Svizzera. Sanzione dalla Corte europea dei diritti dell’uomo per una multa a una donna di etnia rom

di Alberto Galvi –

La Corte europea dei Diritti dell’uomo ha accusato la Svizzera di aver imposto una pesante multa a una donna rumena di etnia rom. La donna è risultata analfabeta, senza un lavoro né un sussidio di alcun tipo, per questo non è riuscita a pagare la multa ed è stata arrestata per cinque giorni. La poco più che ventenne donna rom, per aver mendicato per strada a Ginevra nel gennaio 2014 è stata sanzionata con una multa di 464 euro.
La Corte ha dichiarato che le sanzioni contro la donna di etnia rom sono state sproporzionate rispetto agli obiettivi che ha la Svizzera di combattere la piccola criminalità e quella organizzata e di difendere i propri concittadini dall’esercizio molesto dell’accattonaggio.
La Svizzera ha violato l’articolo 8 della Convenzione europea dei diritti dell’uomo, che garantisce la protezione della vita privata e familiare. La donna aveva il diritto di soddisfare i suoi bisogni chiedendo l’elemosina. La Corte europea dei diritti dell’uomo ha ordinato alla Svizzera di pagare alla donna 922 euro di danni morali.
In Svizzera si stima ci siano attualmente circa 80mila rom, che hanno fatto parte di questa società per 600 anni. I primi documentati risalgono al 1418.
In Europa vivono tra i 10 e i 12 milioni di Rom soprattutto nella parte orientale in Paesi come la Romania. Ci sono anche popolazioni significative in Bulgaria, Spagna, Slovacchia, Ungheria, Turchia e Francia.
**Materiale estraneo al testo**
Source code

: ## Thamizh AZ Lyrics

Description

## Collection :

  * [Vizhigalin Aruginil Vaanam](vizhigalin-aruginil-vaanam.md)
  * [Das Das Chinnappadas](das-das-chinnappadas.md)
Con radici nella Valle dell’Indo, i Rom sono emigrati nell’Europa orientale nel decimo secolo e sono stati perseguitati nel corso della storia. Durante l’Olocausto 800mila zingari sono stati uccisi nella Germania nazista.
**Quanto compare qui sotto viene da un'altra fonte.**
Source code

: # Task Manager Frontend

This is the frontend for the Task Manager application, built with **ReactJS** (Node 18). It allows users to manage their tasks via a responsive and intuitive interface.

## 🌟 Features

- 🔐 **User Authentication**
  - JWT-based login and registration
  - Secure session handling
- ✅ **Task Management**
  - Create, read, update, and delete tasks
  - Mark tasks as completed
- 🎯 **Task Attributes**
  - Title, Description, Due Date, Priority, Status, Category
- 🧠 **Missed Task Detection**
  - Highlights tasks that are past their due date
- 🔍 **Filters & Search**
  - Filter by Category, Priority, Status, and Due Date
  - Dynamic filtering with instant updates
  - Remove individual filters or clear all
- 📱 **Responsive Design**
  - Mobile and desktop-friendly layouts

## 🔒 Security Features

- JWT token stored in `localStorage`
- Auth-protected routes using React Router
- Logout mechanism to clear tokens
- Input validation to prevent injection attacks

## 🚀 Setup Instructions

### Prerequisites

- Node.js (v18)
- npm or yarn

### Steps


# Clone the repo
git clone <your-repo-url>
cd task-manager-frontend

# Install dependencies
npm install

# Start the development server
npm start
Dopo la fine della Guerra fredda, molti rom cercano di sfuggire alla povertà e alla discriminazione viaggiando verso i Paesi dell’Europa occidentale.
In un momento in cui il mondo si sta mobilitando per contrastare la diffusione del Covid-19, bisogna che le persone di etnia rom abbiano pari accesso ai servizi essenziali nei Paesi in cui vivono, per rispettare il quadro europeo esistente in materia di diritti umani, compresi i principi di non discriminazione e di uguaglianza, al fine di soddisfare le loro esigenze basilari e di protezione contro il contagio.